Records from a data source
>>>

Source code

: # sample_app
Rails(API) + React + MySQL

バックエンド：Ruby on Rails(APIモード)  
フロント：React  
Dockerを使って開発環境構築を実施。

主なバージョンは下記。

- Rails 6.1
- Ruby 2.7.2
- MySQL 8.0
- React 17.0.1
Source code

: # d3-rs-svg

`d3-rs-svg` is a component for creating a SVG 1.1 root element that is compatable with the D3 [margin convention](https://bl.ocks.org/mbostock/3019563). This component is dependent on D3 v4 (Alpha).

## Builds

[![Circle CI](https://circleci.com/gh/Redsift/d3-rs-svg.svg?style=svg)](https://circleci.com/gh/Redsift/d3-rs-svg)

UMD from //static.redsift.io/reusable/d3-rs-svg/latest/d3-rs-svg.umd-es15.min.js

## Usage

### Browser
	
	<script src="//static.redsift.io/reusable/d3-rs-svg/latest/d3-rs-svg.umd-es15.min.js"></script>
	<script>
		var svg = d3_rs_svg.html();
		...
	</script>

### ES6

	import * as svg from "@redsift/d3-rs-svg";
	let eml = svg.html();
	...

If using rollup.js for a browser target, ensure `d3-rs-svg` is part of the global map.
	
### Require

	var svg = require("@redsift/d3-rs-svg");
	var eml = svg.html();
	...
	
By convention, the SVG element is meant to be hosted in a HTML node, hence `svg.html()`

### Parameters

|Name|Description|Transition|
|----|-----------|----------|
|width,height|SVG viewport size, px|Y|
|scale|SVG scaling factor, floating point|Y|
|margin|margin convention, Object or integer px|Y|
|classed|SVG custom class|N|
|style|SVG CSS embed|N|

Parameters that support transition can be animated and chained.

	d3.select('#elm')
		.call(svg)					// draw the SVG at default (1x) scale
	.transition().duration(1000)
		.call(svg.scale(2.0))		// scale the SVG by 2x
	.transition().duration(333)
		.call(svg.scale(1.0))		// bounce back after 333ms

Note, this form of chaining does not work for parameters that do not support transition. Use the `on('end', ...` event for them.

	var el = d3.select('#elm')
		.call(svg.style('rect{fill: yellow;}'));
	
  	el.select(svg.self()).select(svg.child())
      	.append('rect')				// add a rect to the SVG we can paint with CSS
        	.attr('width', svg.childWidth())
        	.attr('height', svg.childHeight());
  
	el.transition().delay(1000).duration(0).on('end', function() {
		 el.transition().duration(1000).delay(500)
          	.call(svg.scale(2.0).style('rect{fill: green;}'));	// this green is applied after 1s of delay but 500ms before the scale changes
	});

<<<

> [Work order]:
Retype every line up to and including the one that contains "If using rollup.js", beginning at the first line of the records, with no edits.

> [The completed task]:
Source code

: # sample_app
Rails(API) + React + MySQL

バックエンド：Ruby on Rails(APIモード)  
フロント：React  
Dockerを使って開発環境構築を実施。

主なバージョンは下記。

- Rails 6.1
- Ruby 2.7.2
- MySQL 8.0
- React 17.0.1
Source code

: # d3-rs-svg

`d3-rs-svg` is a component for creating a SVG 1.1 root element that is compatable with the D3 [margin convention](https://bl.ocks.org/mbostock/3019563). This component is dependent on D3 v4 (Alpha).

## Builds

[![Circle CI](https://circleci.com/gh/Redsift/d3-rs-svg.svg?style=svg)](https://circleci.com/gh/Redsift/d3-rs-svg)

UMD from //static.redsift.io/reusable/d3-rs-svg/latest/d3-rs-svg.umd-es15.min.js

## Usage

### Browser
	
	<script src="//static.redsift.io/reusable/d3-rs-svg/latest/d3-rs-svg.umd-es15.min.js"></script>
	<script>
		var svg = d3_rs_svg.html();
		...
	</script>

### ES6

	import * as svg from "@redsift/d3-rs-svg";
	let eml = svg.html();
	...

If using rollup.js for a browser target, ensure `d3-rs-svg` is part of the global map.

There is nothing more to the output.